Search for optimal parameters in ARIMA?

I am learning about time-series forecasting. The ARIMA model has three parameters: the lag for AR, order of integration and the lag for MA.

I was following this course and there they just estimated what the best parameters are by trying(adding lags) different models and examining whether it increased Log-Likelihood and decreased Information Criteria. It seems quite pedestrian.

Is there a process to run, where you can search for the optimal parameters. Something like hyper-parameter tuning? I was thinking of adapting sklearn's GridSearch if they are no other options.


Solution 1:

There are two possibilies:

1. You can use autocorrelation (ACF) and partial autocorrelation (PACF).

Autocorrelation shows the correlation of past observations (lags) with the time series, which is the correlation of the time series with itself. If you have a time series y(t), then you calculate the correlation of y(t) and y(t-1), y(t) and y(t-2), and so on.

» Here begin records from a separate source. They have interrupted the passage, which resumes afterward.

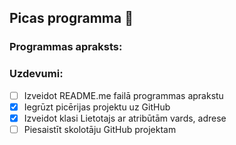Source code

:## Picas programma :pizza:
### Programmas apraksts:


### Uzdevumi:
- [ ] Izveidot README.me failā programmas aprakstu
- [x] Iegrūzt picērijas projektu uz GitHub
- [x] Izveidot klasi Lietotajs ar atribūtām vards, adrese
- [ ] Piesaistīt skolotāju GitHub projektam
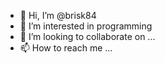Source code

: - 👋 Hi, I’m @brisk84
- 👀 I’m interested in programming
- 💞️ I’m looking to collaborate on ...
- 📫 How to reach me ...

<!---
brisk84/brisk84 is a ✨ special ✨ repository because its `README.md` (this file) appears on your GitHub profile.
You can click the Preview link to take a look at your changes.
--->
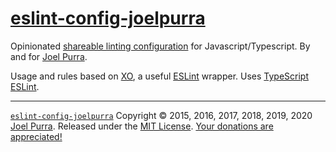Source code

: # [eslint-config-joelpurra](https://joelpurra.com/projects/eslint-config-joelpurra/)

Opinionated [shareable linting configuration](https://eslint.org/docs/developer-guide/shareable-configs) for Javascript/Typescript. By and for [Joel Purra](https://joelpurra.com/).

Usage and rules based on [XO](https://github.com/xojs/xo), a useful [ESLint](https://eslint.org/) wrapper. Uses [TypeScript ESLint](https://github.com/typescript-eslint).

---

[`eslint-config-joelpurra`](https://joelpurra.com/projects/eslint-config-joelpurra/) Copyright &copy; 2015, 2016, 2017, 2018, 2019, 2020 [Joel Purra](https://joelpurra.com/). Released under the [MIT License](https://en.wikipedia.org/wiki/MIT_License). [Your donations are appreciated!](https://joelpurra.com/donate/)
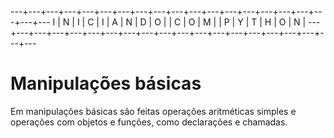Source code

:---+---+---+---+---+---+---+---+---+---+---+---+---+---+---+---+---+---+---+---
 I | N | I | C | I | A | N | D | O |   | C | O | M |   | P | Y | T | H | O | N |
---+---+---+---+---+---+---+---+---+---+---+---+---+---+---+---+---+---+---+---

# Manipulações básicas

Em manipulações básicas são feitas operações aritméticas simples e operações com objetos e funções, como declarações e chamadas. 


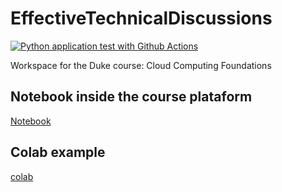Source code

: # EffectiveTechnicalDiscussions
[![Python application test with Github Actions](https://github.com/Santiago-Echeverri-Arteaga/EffectiveTechnicalDiscussions/actions/workflows/main.yml/badge.svg)](https://github.com/Santiago-Echeverri-Arteaga/EffectiveTechnicalDiscussions/actions/workflows/main.yml)

Workspace for the Duke course: Cloud Computing Foundations

## Notebook inside the course plataform 

[Notebook](https://hub.labs.coursera.org:443/connect/shareddqchpnnb?forceRefresh=false)

## Colab example

[colab](https://github.com/Santiago-Echeverri-Arteaga/EffectiveTechnicalDiscussions/blob/09028f2fa9fcf16ff7e3450afd4567fbdea7338a/Practice-Markdown-Colab.ipynb)
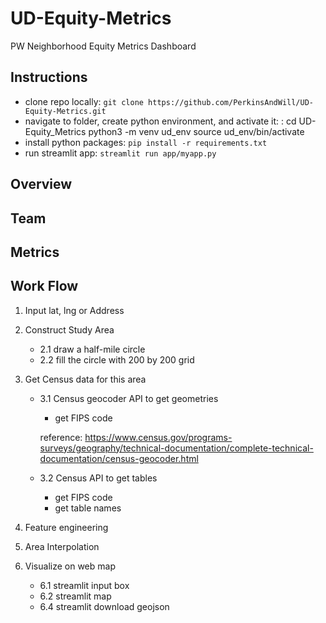 # UD-Equity-Metrics
PW Neighborhood Equity Metrics Dashboard

## Instructions
* clone repo locally: 
`git clone https://github.com/PerkinsAndWill/UD-Equity-Metrics.git`
* navigate to folder,  create python environment, and activate it: :
    cd UD-Equity_Metrics
    python3 -m venv ud_env
    source ud_env/bin/activate
* install python packages:
`pip install -r requirements.txt`
* run streamlit app:
`streamlit run app/myapp.py`

## Overview
## Team
## Metrics
## Work Flow
1. Input lat, lng or Address
2. Construct Study Area
    -  2.1 draw a half-mile circle
    -  2.2 fill the circle with 200 by 200 grid

3. Get Census data for this area
    - 3.1 Census geocoder API to get geometries
        - get FIPS code
    
        reference: https://www.census.gov/programs-surveys/geography/technical-documentation/complete-technical-documentation/census-geocoder.html
    - 3.2 Census API to get tables
         - get FIPS code 
         - get table names
4. Feature engineering
5. Area Interpolation
6. Visualize on web map
      - 6.1 streamlit input box
      - 6.2 streamlit map
      - 6.4 streamlit download geojson

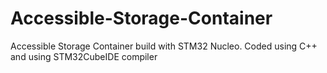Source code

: # Accessible-Storage-Container
Accessible Storage Container build with STM32 Nucleo.
Coded using C++ and using STM32CubeIDE compiler
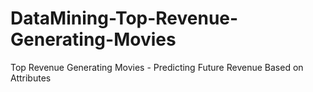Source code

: # DataMining-Top-Revenue-Generating-Movies
Top Revenue Generating Movies - Predicting Future Revenue Based on Attributes 
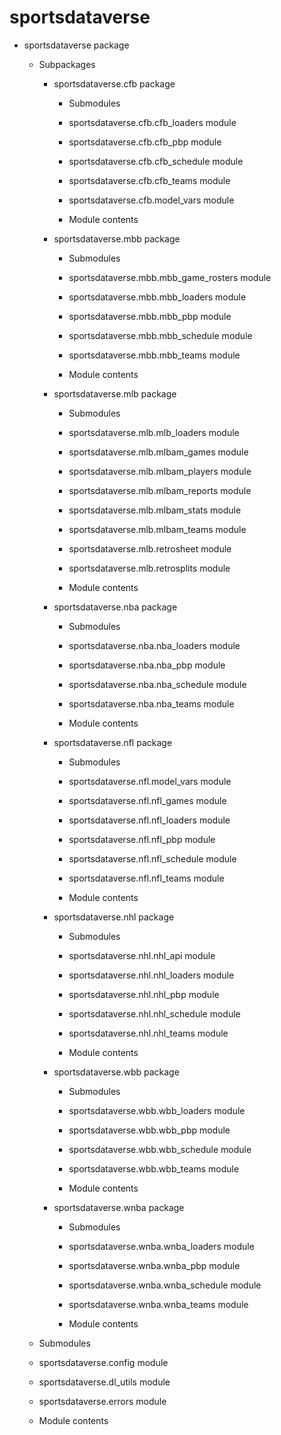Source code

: # sportsdataverse


* sportsdataverse package


    * Subpackages


        * sportsdataverse.cfb package


            * Submodules


            * sportsdataverse.cfb.cfb_loaders module


            * sportsdataverse.cfb.cfb_pbp module


            * sportsdataverse.cfb.cfb_schedule module


            * sportsdataverse.cfb.cfb_teams module


            * sportsdataverse.cfb.model_vars module


            * Module contents


        * sportsdataverse.mbb package


            * Submodules


            * sportsdataverse.mbb.mbb_game_rosters module


            * sportsdataverse.mbb.mbb_loaders module


            * sportsdataverse.mbb.mbb_pbp module


            * sportsdataverse.mbb.mbb_schedule module


            * sportsdataverse.mbb.mbb_teams module


            * Module contents


        * sportsdataverse.mlb package


            * Submodules


            * sportsdataverse.mlb.mlb_loaders module


            * sportsdataverse.mlb.mlbam_games module


            * sportsdataverse.mlb.mlbam_players module


            * sportsdataverse.mlb.mlbam_reports module


            * sportsdataverse.mlb.mlbam_stats module


            * sportsdataverse.mlb.mlbam_teams module


            * sportsdataverse.mlb.retrosheet module


            * sportsdataverse.mlb.retrosplits module


            * Module contents


        * sportsdataverse.nba package


            * Submodules


            * sportsdataverse.nba.nba_loaders module


            * sportsdataverse.nba.nba_pbp module


            * sportsdataverse.nba.nba_schedule module


            * sportsdataverse.nba.nba_teams module


            * Module contents


        * sportsdataverse.nfl package


            * Submodules


            * sportsdataverse.nfl.model_vars module


            * sportsdataverse.nfl.nfl_games module


            * sportsdataverse.nfl.nfl_loaders module


            * sportsdataverse.nfl.nfl_pbp module


            * sportsdataverse.nfl.nfl_schedule module


            * sportsdataverse.nfl.nfl_teams module


            * Module contents


        * sportsdataverse.nhl package


            * Submodules


            * sportsdataverse.nhl.nhl_api module


            * sportsdataverse.nhl.nhl_loaders module


            * sportsdataverse.nhl.nhl_pbp module


            * sportsdataverse.nhl.nhl_schedule module


            * sportsdataverse.nhl.nhl_teams module


            * Module contents


        * sportsdataverse.wbb package


            * Submodules


            * sportsdataverse.wbb.wbb_loaders module


            * sportsdataverse.wbb.wbb_pbp module


            * sportsdataverse.wbb.wbb_schedule module


            * sportsdataverse.wbb.wbb_teams module


            * Module contents


        * sportsdataverse.wnba package


            * Submodules


            * sportsdataverse.wnba.wnba_loaders module


            * sportsdataverse.wnba.wnba_pbp module


            * sportsdataverse.wnba.wnba_schedule module


            * sportsdataverse.wnba.wnba_teams module


            * Module contents


    * Submodules


    * sportsdataverse.config module


    * sportsdataverse.dl_utils module


    * sportsdataverse.errors module


    * Module contents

The problem with the autocorrelation is that so called intermediary effects/indirect correlations are also included. If y(t) and y(t-1) correlate, and y(t-1) and y(t-2) also correlate. This influences the correlation of y(t) and y(t-2) indirectly. You can find a more detailed explanation here:

https://otexts.com/fpp2/non-seasonal-arima.html

Partial autocorrelation also shows the correlation of a time series and it’s lags, but intermediary effects are removed. That means in the PACF you can only see how y(t) is influenced directly by y(t-1), y(t-2), and so on. Maybe also have a look here:

https://towardsdatascience.com/time-series-from-scratch-autocorrelation-and-partial-autocorrelation-explained-1dd641e3076f

There are many rules of thumg to interpret these plots. I recommend the following:

If the ACF trails off, use an MA model with the significant and strong correlations from the PACF.

If the PACF trails off, use an AR model with the significant and strong correlations from the ACF.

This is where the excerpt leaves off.